The story behind the police raid of a 98-year-old Kansas newspaper owner's home is even crazier than you think ... a federal lawsuit is now in the works
· Aug 24, 2023 · NottheBee.com

You may have seen, in passing headlines, reports of a bizarre police raid on an elderly newspaper owner's home in a small Kansas city.

But that barely sums up the insanity of it all.

Police in Marion County originally launched the raid at the beginning of this month, hitting the offices of the Marion County Record and seizing, reportedly, "everything" on-site:

Eric Meyer, owner and publisher of the newspaper, said police were motivated by a confidential source who leaked sensitive documents to the newspaper...

The city's entire five-officer police force and two sheriff's deputies took "everything we have," Meyer said, and it wasn't clear how the newspaper staff would take the weekly publication to press Tuesday night.

In addition to the Record's offices, the police also raided the home of Eric Meyer and his mother, Joan, who co-owns the Record:

[Language Warning]

And yes, tragically, Mrs. Meyer died a day after this bizarre and frightening spectacle.

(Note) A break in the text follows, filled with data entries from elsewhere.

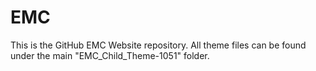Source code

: # EMC
This is the GitHub EMC Website repository. All theme files can be found under the main "EMC_Child_Theme-1051" folder.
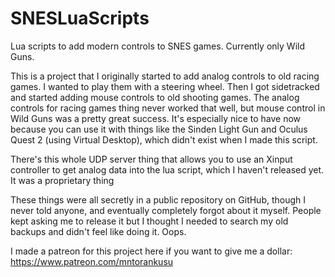 # SNESLuaScripts
Lua scripts to add modern controls to SNES games. Currently only Wild Guns.

This is a project that I originally started to add analog controls to old racing games. I wanted to play them with a steering wheel. Then I got sidetracked and started adding mouse controls to old shooting games. The analog controls for racing games thing never worked that well, but mouse control in Wild Guns was a pretty great success. It's especially nice to have now because you can use it with things like the Sinden Light Gun and Oculus Quest 2 (using Virtual Desktop), which didn't exist when I made this script. 

There's this whole UDP server thing that allows you to use an Xinput controller to get analog data into the lua script, which I haven't released yet. It was a proprietary thing 

These things were all secretly in a public repository on GitHub, though I never told anyone, and eventually completely forgot about it myself. People kept asking me to release it but I thought I needed to search my old backups and didn't feel like doing it. Oops.

I made a patreon for this project here if you want to give me a dollar: https://www.patreon.com/mntorankusu
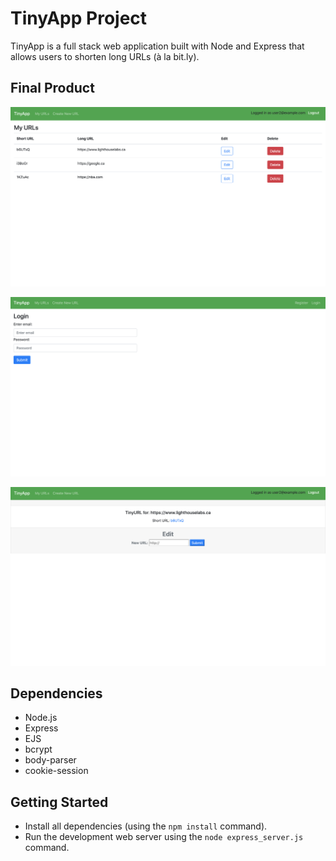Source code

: # TinyApp Project

TinyApp is a full stack web application built with Node and Express that allows users to shorten long URLs (à la bit.ly).

## Final Product

!["screenshot of home page"](https://github.com/Adena7/tinyapp/blob/master/docs/urls_home.png?raw=true)

!["screenshot of login page"](https://github.com/Adena7/tinyapp/blob/master/docs/urls_login.png?raw=true)

!["screenshot of edit page"](https://github.com/Adena7/tinyapp/blob/master/docs/urls_page:edit.png?raw=true)

## Dependencies

- Node.js
- Express
- EJS
- bcrypt
- body-parser
- cookie-session

## Getting Started

- Install all dependencies (using the `npm install` command).
- Run the development web server using the `node express_server.js` command. 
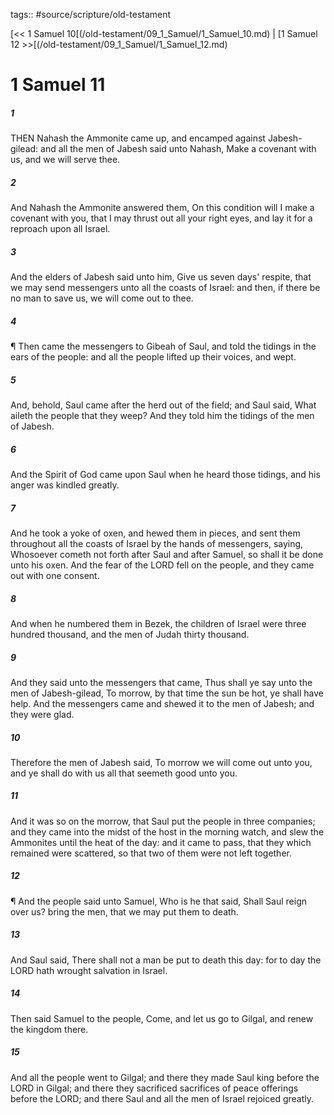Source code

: tags:: #source/scripture/old-testament

[<< 1 Samuel 10[(/old-testament/09_1_Samuel/1_Samuel_10.md) | [1 Samuel 12 >>[(/old-testament/09_1_Samuel/1_Samuel_12.md)

# 1 Samuel 11

##### 1

THEN Nahash the Ammonite came up, and encamped against Jabesh-gilead: and all the men of Jabesh said unto Nahash, Make a covenant with us, and we will serve thee.

##### 2

And Nahash the Ammonite answered them, On this condition will I make a covenant with you, that I may thrust out all your right eyes, and lay it for a reproach upon all Israel.

##### 3

And the elders of Jabesh said unto him, Give us seven days' respite, that we may send messengers unto all the coasts of Israel: and then, if there be no man to save us, we will come out to thee.

##### 4

¶ Then came the messengers to Gibeah of Saul, and told the tidings in the ears of the people: and all the people lifted up their voices, and wept.

##### 5

And, behold, Saul came after the herd out of the field; and Saul said, What aileth the people that they weep? And they told him the tidings of the men of Jabesh.

##### 6

And the Spirit of God came upon Saul when he heard those tidings, and his anger was kindled greatly.

##### 7

And he took a yoke of oxen, and hewed them in pieces, and sent them throughout all the coasts of Israel by the hands of messengers, saying, Whosoever cometh not forth after Saul and after Samuel, so shall it be done unto his oxen. And the fear of the LORD fell on the people, and they came out with one consent.

##### 8

And when he numbered them in Bezek, the children of Israel were three hundred thousand, and the men of Judah thirty thousand.

##### 9

And they said unto the messengers that came, Thus shall ye say unto the men of Jabesh-gilead, To morrow, by that time the sun be hot, ye shall have help. And the messengers came and shewed it to the men of Jabesh; and they were glad.

##### 10

Therefore the men of Jabesh said, To morrow we will come out unto you, and ye shall do with us all that seemeth good unto you.

##### 11

And it was so on the morrow, that Saul put the people in three companies; and they came into the midst of the host in the morning watch, and slew the Ammonites until the heat of the day: and it came to pass, that they which remained were scattered, so that two of them were not left together.

##### 12

¶ And the people said unto Samuel, Who is he that said, Shall Saul reign over us? bring the men, that we may put them to death.

##### 13

And Saul said, There shall not a man be put to death this day: for to day the LORD hath wrought salvation in Israel.

##### 14

Then said Samuel to the people, Come, and let us go to Gilgal, and renew the kingdom there.

##### 15

And all the people went to Gilgal; and there they made Saul king before the LORD in Gilgal; and there they sacrificed sacrifices of peace offerings before the LORD; and there Saul and all the men of Israel rejoiced greatly.
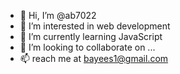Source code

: - 👋 Hi, I’m @ab7022
- 👀 I’m interested in web development
- 🌱 I’m currently learning JavaScript
- 💞️ I’m looking to collaborate on ...
- 📫 reach me at bayees1@gmail.com

<!---
ab7022/ab7022 is a ✨ special ✨ repository because its `README.md` (this file) appears on your GitHub profile.
You can click the Preview link to take a look at your changes.
--->
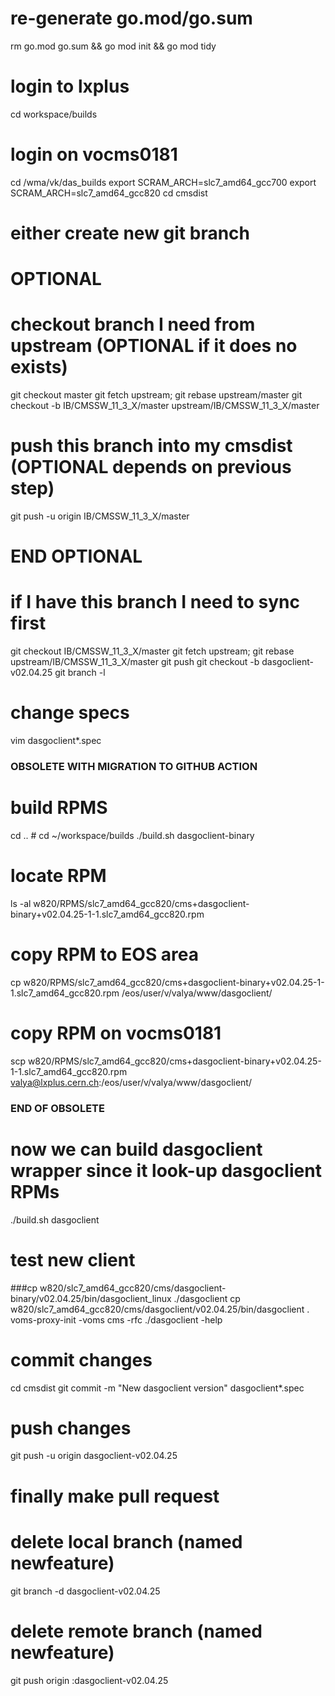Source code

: # re-generate go.mod/go.sum
rm go.mod go.sum && go mod init && go mod tidy

# login to lxplus
cd workspace/builds
# login on vocms0181
cd /wma/vk/das_builds
export SCRAM_ARCH=slc7_amd64_gcc700
export SCRAM_ARCH=slc7_amd64_gcc820
cd cmsdist
# either create new git branch

# OPTIONAL
# checkout branch I need from upstream (OPTIONAL if it does no exists)
git checkout master
git fetch upstream; git rebase upstream/master
git checkout -b IB/CMSSW_11_3_X/master upstream/IB/CMSSW_11_3_X/master
# push this branch into my cmsdist (OPTIONAL depends on previous step)
git push -u origin IB/CMSSW_11_3_X/master
# END  OPTIONAL

# if I have this branch I need to sync first
git checkout IB/CMSSW_11_3_X/master
git fetch upstream; git rebase upstream/IB/CMSSW_11_3_X/master
git push
git checkout -b dasgoclient-v02.04.25
git branch -l

# change specs
vim dasgoclient*.spec

### OBSOLETE WITH MIGRATION TO GITHUB ACTION
# build RPMS
cd .. # cd ~/workspace/builds
./build.sh dasgoclient-binary

# locate RPM
ls -al w820/RPMS/slc7_amd64_gcc820/cms+dasgoclient-binary+v02.04.25-1-1.slc7_amd64_gcc820.rpm

# copy RPM to EOS area
cp w820/RPMS/slc7_amd64_gcc820/cms+dasgoclient-binary+v02.04.25-1-1.slc7_amd64_gcc820.rpm /eos/user/v/valya/www/dasgoclient/
# copy RPM on vocms0181
scp w820/RPMS/slc7_amd64_gcc820/cms+dasgoclient-binary+v02.04.25-1-1.slc7_amd64_gcc820.rpm valya@lxplus.cern.ch:/eos/user/v/valya/www/dasgoclient/

### END OF OBSOLETE

# now we can build dasgoclient wrapper since it look-up dasgoclient RPMs
./build.sh dasgoclient

# test new client
###cp w820/slc7_amd64_gcc820/cms/dasgoclient-binary/v02.04.25/bin/dasgoclient_linux ./dasgoclient
cp w820/slc7_amd64_gcc820/cms/dasgoclient/v02.04.25/bin/dasgoclient .
voms-proxy-init -voms cms -rfc
./dasgoclient -help

# commit changes
cd cmsdist
git commit -m "New dasgoclient version" dasgoclient*.spec

# push changes
git push -u origin dasgoclient-v02.04.25

# finally make pull request

# delete local branch (named newfeature)
git branch -d dasgoclient-v02.04.25
# delete remote branch (named newfeature)
git push origin :dasgoclient-v02.04.25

This kind of police action is nuts. You don't expect to see this sort of activity unless some grave, serious crime has been perpetrated — something violent, something to do with state or national security, something big.

So what, exactly, was the reason for the extreme raid? Well:

The police chief who led the raid of a Kansas newspaper alleged in previously unreleased court documents a reporter either impersonated someone else or lied about her intentions when she obtained the driving records of a local business owner.

Um, what?

So, there are a few major things wrong with this:

  • First of all, in the U.S., police officers are generally forbidden to conduct raids on news establishments; they are instead required by law to issue subpoenas of journalistic materials so as to protect the integrity of news organizations and the First Amendment rights of the people who run them.
  • Second of all, how on earth could a raid like this be justified, even absent those protections? Because a reporter "impersonated someone else?" That's a case of fraud, not espionage. It requires an arrest warrant, not a knock-em-and-sock-em clean out of a newspaper's offices.
  • Third, it appears that the original motivation for the warrant was, well, you know, completely incorrect:

[R]eporter Phyllis Zorn, Marion County Record Editor and Publisher Eric Meyer and the newspaper's attorney said Sunday that no laws were broken when Zorn accessed a public state website for information on restaurant operator Kari Newell.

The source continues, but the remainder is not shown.